Sono stato mandato qui per annunciare e vivere con voi tutta la vita nella certezza che Cristo morto e risorto è la nostra speranza, è il significato di noi stessi, è tutto. Sono stato mandato perché sia reso visibile e incontrabile anche qui il miracolo della Sua Presenza attraverso l’umanità rinnovata che è la Comunità Cristiana, così come il Signore mi ha fatto dono di sperimentare anche a Baranzate, la mia prima carissima Comunità che ho dovuto lasciare con grande dolore.
Come a loro così a voi chiedo, supplicandovi, di aiutarmi ad essere fedele solo a questa missione così che possa dire, indegnamente, ma con sincero desiderio d’imita­zione, come disse S. Paolo alla Comunità Cristiana di Corinto: “Io ritenni infatti di non sapere altro in mezzo a voi se non Gesù Cristo, e questi crocifisso. Io venni in mezzo a voi in debolezza e con molto timore e trepidazione”.
don Savino Gaudio 
 
 
Ai giovani di Cesano Boscone – ottobre 1988
La vita è un’avventura, un viaggio, una risposta personale e continua ad un invito: “Venie Vedi”.

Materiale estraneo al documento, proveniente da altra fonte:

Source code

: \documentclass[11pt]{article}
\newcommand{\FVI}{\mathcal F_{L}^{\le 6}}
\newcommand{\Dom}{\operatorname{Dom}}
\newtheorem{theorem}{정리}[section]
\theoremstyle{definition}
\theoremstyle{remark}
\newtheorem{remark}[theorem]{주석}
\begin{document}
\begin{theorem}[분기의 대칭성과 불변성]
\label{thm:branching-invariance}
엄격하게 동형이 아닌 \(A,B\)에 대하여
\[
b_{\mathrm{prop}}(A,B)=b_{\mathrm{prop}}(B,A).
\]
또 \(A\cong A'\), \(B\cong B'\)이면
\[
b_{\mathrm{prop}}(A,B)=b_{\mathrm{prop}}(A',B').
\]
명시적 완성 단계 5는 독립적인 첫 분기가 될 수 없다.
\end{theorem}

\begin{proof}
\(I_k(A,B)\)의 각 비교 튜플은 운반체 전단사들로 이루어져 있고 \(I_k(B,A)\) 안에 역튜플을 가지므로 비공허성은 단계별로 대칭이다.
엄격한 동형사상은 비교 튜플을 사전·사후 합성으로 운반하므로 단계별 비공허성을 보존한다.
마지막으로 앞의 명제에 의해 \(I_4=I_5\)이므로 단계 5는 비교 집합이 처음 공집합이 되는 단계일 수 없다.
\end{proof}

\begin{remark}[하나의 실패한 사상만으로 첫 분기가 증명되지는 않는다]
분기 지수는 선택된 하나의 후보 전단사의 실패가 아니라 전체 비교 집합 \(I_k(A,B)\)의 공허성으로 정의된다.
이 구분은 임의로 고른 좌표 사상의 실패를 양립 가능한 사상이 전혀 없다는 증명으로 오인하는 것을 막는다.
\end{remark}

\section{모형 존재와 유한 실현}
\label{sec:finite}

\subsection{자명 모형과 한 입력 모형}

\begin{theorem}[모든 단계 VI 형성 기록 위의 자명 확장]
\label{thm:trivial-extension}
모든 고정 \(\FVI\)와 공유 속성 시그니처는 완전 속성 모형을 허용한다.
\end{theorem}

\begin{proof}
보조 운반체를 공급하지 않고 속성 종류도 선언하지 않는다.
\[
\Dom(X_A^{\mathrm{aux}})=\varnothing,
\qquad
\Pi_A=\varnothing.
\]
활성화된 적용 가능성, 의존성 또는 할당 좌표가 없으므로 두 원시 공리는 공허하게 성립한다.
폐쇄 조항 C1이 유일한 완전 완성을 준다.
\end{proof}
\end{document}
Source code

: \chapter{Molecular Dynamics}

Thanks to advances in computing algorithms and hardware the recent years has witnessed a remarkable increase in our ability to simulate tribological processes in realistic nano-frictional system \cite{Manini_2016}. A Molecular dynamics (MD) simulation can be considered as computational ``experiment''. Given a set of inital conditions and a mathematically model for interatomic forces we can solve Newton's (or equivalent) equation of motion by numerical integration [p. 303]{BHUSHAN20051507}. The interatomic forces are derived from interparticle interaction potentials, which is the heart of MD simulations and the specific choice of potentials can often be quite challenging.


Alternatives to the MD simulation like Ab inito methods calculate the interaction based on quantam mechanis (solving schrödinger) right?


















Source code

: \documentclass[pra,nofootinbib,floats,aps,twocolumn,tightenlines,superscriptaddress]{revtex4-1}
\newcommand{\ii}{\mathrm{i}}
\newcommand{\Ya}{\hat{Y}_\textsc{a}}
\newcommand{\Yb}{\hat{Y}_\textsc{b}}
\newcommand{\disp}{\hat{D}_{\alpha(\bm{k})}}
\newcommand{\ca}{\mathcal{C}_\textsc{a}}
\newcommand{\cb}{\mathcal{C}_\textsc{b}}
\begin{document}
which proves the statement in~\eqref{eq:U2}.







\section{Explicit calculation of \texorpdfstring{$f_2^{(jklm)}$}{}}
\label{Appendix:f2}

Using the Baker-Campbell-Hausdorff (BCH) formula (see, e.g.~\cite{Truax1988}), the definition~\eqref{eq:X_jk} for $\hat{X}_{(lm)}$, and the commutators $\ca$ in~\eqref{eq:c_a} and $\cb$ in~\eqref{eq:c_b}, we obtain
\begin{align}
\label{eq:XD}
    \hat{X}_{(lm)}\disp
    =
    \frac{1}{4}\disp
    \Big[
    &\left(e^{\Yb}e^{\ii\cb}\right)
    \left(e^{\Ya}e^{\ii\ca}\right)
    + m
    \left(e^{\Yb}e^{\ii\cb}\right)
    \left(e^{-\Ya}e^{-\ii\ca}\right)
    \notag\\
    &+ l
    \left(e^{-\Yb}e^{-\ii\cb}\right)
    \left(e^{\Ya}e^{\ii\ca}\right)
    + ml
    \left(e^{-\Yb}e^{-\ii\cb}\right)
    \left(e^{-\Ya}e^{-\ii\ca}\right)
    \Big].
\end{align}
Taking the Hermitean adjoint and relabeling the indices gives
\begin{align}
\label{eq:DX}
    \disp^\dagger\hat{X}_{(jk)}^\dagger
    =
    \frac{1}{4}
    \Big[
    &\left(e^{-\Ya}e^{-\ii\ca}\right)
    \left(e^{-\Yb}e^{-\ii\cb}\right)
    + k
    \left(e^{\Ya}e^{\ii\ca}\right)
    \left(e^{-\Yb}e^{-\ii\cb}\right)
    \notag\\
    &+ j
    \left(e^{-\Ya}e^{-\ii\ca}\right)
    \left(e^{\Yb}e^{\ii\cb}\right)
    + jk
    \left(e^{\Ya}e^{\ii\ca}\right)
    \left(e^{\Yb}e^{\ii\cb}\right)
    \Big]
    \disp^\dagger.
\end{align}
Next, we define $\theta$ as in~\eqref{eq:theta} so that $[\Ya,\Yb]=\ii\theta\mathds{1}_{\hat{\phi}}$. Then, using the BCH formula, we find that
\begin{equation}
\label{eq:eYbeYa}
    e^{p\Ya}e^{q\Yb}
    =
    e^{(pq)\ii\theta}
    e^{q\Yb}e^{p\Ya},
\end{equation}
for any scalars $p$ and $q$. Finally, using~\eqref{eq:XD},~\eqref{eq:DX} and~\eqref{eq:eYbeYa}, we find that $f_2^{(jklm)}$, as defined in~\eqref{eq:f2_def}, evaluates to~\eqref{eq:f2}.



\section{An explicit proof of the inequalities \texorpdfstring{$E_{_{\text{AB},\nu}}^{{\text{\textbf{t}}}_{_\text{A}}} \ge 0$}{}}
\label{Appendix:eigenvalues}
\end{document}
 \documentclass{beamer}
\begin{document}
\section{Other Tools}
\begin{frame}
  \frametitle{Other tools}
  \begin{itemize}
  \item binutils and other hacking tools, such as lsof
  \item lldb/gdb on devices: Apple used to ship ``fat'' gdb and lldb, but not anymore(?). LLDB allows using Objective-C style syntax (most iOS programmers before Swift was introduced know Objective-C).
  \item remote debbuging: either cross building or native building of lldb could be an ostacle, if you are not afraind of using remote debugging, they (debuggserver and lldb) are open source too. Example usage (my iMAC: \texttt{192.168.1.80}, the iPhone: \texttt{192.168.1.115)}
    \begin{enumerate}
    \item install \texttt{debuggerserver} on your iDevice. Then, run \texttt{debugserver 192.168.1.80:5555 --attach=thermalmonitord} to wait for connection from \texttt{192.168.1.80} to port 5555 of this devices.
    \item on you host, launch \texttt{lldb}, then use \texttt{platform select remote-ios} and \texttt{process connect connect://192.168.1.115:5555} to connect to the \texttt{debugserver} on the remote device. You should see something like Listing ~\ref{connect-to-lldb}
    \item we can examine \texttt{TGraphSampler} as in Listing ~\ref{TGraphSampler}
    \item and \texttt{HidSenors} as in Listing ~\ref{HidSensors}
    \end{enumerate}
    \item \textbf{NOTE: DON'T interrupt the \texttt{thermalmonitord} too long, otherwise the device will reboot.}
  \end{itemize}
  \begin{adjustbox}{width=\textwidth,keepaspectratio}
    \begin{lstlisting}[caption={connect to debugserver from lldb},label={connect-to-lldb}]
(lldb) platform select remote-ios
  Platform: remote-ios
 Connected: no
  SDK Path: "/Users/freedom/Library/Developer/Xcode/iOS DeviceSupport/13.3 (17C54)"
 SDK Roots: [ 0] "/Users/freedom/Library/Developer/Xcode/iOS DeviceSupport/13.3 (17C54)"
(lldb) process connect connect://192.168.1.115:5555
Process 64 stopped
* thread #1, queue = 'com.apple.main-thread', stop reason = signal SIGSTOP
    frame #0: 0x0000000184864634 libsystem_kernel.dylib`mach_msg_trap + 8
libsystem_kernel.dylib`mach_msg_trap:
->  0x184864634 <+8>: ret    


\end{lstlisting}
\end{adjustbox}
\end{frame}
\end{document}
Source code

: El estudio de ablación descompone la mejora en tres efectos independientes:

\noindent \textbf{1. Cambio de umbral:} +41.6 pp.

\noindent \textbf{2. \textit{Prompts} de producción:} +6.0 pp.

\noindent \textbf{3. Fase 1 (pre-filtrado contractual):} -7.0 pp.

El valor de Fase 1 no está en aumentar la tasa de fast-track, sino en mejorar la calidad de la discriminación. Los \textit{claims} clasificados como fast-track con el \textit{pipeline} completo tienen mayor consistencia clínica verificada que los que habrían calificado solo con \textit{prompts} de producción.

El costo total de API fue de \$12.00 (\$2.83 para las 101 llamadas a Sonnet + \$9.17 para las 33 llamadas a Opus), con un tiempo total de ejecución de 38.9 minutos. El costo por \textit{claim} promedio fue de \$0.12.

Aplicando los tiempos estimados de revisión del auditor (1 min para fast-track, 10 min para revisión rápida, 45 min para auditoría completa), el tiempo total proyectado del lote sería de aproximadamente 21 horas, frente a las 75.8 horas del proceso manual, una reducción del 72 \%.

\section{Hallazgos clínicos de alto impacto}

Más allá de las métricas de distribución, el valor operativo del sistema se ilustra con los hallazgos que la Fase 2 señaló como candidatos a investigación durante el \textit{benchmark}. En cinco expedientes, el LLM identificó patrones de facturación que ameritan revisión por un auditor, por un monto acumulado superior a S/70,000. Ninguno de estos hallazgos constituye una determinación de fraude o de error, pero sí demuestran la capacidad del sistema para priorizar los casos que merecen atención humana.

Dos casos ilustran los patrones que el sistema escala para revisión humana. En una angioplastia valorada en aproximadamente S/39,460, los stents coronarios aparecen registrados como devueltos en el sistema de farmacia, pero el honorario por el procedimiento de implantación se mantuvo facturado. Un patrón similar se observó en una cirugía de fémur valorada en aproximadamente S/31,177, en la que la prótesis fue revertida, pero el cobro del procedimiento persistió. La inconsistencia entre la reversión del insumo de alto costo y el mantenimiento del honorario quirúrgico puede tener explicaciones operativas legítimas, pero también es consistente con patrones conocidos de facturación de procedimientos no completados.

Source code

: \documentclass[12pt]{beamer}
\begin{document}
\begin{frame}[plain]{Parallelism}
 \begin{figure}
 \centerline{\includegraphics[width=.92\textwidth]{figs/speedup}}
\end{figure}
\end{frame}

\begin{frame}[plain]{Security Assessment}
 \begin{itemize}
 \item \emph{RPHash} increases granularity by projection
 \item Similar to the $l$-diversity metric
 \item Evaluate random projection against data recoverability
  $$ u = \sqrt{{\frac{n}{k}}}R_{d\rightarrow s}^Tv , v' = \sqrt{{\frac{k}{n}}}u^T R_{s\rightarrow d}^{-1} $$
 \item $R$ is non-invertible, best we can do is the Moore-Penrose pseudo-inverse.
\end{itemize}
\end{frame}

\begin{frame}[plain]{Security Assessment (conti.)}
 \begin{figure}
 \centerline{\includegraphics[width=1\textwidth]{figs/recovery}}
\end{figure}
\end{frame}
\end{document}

Rispondete sempre all’invito che Dio vi rivolge nel segreto della vostra coscienza o attraverso il segno di una voce.
Vivete con gioia l’apertura al Mistero perché voi appartenete a Dio. Non abbiate paura di seguire Cristo che vi si fa vicino attraverso il volto umano e amorevole di chi lo segue di più.
Cercate Cristo e diventerete uomini!
Dio si fa trovare da chi lo cerca con cuore sincero e voi ne avete già percepito la “Sua Presenza” in questi anni.
Ricordatevi sempre che siamo dei figli che hanno bisogno solo del Padre. Scegliete sempre nella vita ciò che è più bello, ciò che vale e non ciò che è comodo e facile.
Guardate sempre in alto e se vi capita di cadere in basso non scoraggiatevi mai perché anche l’errore Dio lo permette per un bene più grande. Ciò che è più importante nella vita non è quello che sei capace di fare o di non fare, ma scoprire che sei voluto bene perché Dio è Misericordia. Cerca sempre il perdono e non avere mai vergogna di aver bisogno di tutto.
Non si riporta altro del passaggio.